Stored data
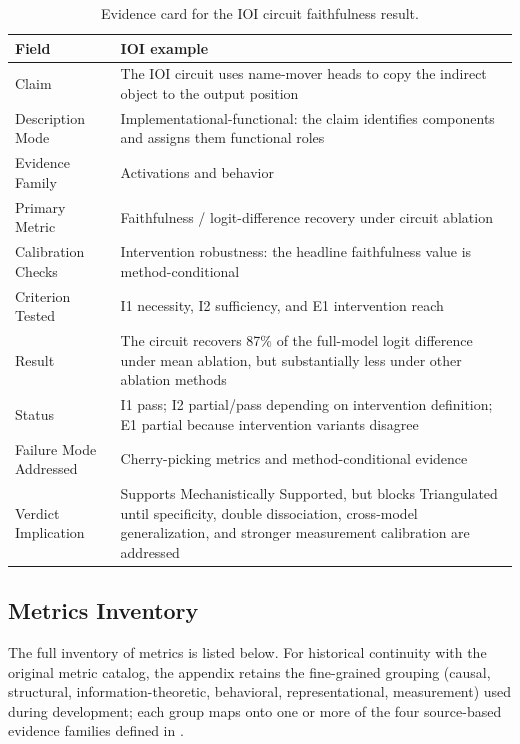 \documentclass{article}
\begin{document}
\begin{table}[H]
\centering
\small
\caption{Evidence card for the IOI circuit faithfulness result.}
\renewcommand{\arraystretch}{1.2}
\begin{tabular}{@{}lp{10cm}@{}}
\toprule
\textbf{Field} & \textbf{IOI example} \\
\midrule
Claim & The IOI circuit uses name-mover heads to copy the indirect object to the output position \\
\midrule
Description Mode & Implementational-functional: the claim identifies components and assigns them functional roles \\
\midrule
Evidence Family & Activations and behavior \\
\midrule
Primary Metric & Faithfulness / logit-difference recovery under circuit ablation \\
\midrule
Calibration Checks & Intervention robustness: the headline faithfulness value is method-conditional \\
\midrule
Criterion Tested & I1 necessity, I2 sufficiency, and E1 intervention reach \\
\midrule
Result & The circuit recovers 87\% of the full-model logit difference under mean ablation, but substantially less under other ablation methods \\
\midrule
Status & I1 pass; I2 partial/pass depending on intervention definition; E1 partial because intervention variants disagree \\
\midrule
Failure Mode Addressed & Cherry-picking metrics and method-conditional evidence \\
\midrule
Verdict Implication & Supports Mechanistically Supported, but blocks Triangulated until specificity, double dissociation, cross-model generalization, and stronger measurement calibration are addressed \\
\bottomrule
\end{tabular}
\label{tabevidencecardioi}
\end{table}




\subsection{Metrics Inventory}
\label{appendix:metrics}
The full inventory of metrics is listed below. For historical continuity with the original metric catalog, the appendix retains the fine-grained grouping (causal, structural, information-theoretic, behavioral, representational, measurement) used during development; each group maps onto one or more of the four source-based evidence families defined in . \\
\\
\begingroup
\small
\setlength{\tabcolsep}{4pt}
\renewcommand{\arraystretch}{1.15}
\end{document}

Requirement — Looking at the data above, show all lines where the word "arraystretch" occurs.

Response to the exercise —
\renewcommand{\arraystretch}{1.2}
\renewcommand{\arraystretch}{1.15}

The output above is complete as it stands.